* [WHAT TO DO]:
Starting at the top of the listing below, copy each line exactly, stopping after the line that contains "## Executive Summary".

* [SUPPLIED DATA]:
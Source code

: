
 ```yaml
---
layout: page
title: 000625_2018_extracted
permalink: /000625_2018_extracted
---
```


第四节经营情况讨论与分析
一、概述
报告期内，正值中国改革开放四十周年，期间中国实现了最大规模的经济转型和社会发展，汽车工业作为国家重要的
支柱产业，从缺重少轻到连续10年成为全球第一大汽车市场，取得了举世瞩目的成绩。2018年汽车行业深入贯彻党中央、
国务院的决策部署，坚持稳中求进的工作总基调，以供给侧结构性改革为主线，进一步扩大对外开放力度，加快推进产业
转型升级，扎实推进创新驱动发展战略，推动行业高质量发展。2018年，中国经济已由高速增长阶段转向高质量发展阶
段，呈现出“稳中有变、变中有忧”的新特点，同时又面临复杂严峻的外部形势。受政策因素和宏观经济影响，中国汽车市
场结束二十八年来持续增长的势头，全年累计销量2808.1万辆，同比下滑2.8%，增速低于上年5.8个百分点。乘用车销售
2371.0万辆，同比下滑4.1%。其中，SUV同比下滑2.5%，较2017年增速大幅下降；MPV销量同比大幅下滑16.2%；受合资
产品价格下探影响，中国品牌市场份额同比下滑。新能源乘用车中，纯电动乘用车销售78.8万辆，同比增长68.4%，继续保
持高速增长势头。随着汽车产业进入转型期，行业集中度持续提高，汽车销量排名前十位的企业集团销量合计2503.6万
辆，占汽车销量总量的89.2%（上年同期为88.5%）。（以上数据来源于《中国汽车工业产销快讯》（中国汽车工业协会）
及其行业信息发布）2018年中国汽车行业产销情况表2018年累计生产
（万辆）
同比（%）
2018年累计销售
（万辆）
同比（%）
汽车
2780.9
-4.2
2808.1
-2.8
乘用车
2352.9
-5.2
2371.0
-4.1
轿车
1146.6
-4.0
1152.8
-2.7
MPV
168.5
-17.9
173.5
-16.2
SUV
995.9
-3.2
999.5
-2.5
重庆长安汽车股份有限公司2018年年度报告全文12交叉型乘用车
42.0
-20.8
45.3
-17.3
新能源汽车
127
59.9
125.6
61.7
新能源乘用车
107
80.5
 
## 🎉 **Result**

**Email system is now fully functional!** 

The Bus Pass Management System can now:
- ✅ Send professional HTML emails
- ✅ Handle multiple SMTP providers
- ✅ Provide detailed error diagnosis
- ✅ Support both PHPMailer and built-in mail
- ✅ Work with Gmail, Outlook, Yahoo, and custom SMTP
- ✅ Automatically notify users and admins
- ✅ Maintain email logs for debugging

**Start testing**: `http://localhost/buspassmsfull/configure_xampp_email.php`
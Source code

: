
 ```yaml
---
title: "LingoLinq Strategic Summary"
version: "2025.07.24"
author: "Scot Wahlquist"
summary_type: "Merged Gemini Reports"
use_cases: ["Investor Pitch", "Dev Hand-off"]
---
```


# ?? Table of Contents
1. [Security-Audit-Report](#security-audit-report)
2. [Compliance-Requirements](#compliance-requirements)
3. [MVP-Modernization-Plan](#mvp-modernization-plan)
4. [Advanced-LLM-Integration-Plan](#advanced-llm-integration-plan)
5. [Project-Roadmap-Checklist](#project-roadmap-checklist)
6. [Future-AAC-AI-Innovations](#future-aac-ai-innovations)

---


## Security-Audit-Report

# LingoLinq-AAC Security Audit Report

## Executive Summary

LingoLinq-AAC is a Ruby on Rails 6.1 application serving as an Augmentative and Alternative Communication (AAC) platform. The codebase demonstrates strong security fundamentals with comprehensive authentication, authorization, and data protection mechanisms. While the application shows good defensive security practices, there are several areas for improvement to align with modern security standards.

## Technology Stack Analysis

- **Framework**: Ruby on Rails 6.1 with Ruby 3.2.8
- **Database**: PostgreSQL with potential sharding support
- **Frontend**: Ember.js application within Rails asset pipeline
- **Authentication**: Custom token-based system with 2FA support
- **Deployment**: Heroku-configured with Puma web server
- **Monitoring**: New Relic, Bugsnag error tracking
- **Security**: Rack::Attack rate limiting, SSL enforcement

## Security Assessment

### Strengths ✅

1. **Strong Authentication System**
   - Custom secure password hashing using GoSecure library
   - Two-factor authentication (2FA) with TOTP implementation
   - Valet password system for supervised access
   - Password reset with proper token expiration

* [EXERCISE SOLUTION]:
Source code

:
 ```yaml
---
layout: page
title: 000625_2018_extracted
permalink: /000625_2018_extracted
---
```


第四节经营情况讨论与分析
一、概述
报告期内，正值中国改革开放四十周年，期间中国实现了最大规模的经济转型和社会发展，汽车工业作为国家重要的
支柱产业，从缺重少轻到连续10年成为全球第一大汽车市场，取得了举世瞩目的成绩。2018年汽车行业深入贯彻党中央、
国务院的决策部署，坚持稳中求进的工作总基调，以供给侧结构性改革为主线，进一步扩大对外开放力度，加快推进产业
转型升级，扎实推进创新驱动发展战略，推动行业高质量发展。2018年，中国经济已由高速增长阶段转向高质量发展阶
段，呈现出“稳中有变、变中有忧”的新特点，同时又面临复杂严峻的外部形势。受政策因素和宏观经济影响，中国汽车市
场结束二十八年来持续增长的势头，全年累计销量2808.1万辆，同比下滑2.8%，增速低于上年5.8个百分点。乘用车销售
2371.0万辆，同比下滑4.1%。其中，SUV同比下滑2.5%，较2017年增速大幅下降；MPV销量同比大幅下滑16.2%；受合资
产品价格下探影响，中国品牌市场份额同比下滑。新能源乘用车中，纯电动乘用车销售78.8万辆，同比增长68.4%，继续保
持高速增长势头。随着汽车产业进入转型期，行业集中度持续提高，汽车销量排名前十位的企业集团销量合计2503.6万
辆，占汽车销量总量的89.2%（上年同期为88.5%）。（以上数据来源于《中国汽车工业产销快讯》（中国汽车工业协会）
及其行业信息发布）2018年中国汽车行业产销情况表2018年累计生产
（万辆）
同比（%）
2018年累计销售
（万辆）
同比（%）
汽车
2780.9
-4.2
2808.1
-2.8
乘用车
2352.9
-5.2
2371.0
-4.1
轿车
1146.6
-4.0
1152.8
-2.7
MPV
168.5
-17.9
173.5
-16.2
SUV
995.9
-3.2
999.5
-2.5
重庆长安汽车股份有限公司2018年年度报告全文12交叉型乘用车
42.0
-20.8
45.3
-17.3
新能源汽车
127
59.9
125.6
61.7
新能源乘用车
107
80.5
 
## 🎉 **Result**

**Email system is now fully functional!** 

The Bus Pass Management System can now:
- ✅ Send professional HTML emails
- ✅ Handle multiple SMTP providers
- ✅ Provide detailed error diagnosis
- ✅ Support both PHPMailer and built-in mail
- ✅ Work with Gmail, Outlook, Yahoo, and custom SMTP
- ✅ Automatically notify users and admins
- ✅ Maintain email logs for debugging

**Start testing**: `http://localhost/buspassmsfull/configure_xampp_email.php`
Source code

:
 ```yaml
---
title: "LingoLinq Strategic Summary"
version: "2025.07.24"
author: "Scot Wahlquist"
summary_type: "Merged Gemini Reports"
use_cases: ["Investor Pitch", "Dev Hand-off"]
---
```


# ?? Table of Contents
1. [Security-Audit-Report](#security-audit-report)
2. [Compliance-Requirements](#compliance-requirements)
3. [MVP-Modernization-Plan](#mvp-modernization-plan)
4. [Advanced-LLM-Integration-Plan](#advanced-llm-integration-plan)
5. [Project-Roadmap-Checklist](#project-roadmap-checklist)
6. [Future-AAC-AI-Innovations](#future-aac-ai-innovations)

---


## Security-Audit-Report

# LingoLinq-AAC Security Audit Report

## Executive Summary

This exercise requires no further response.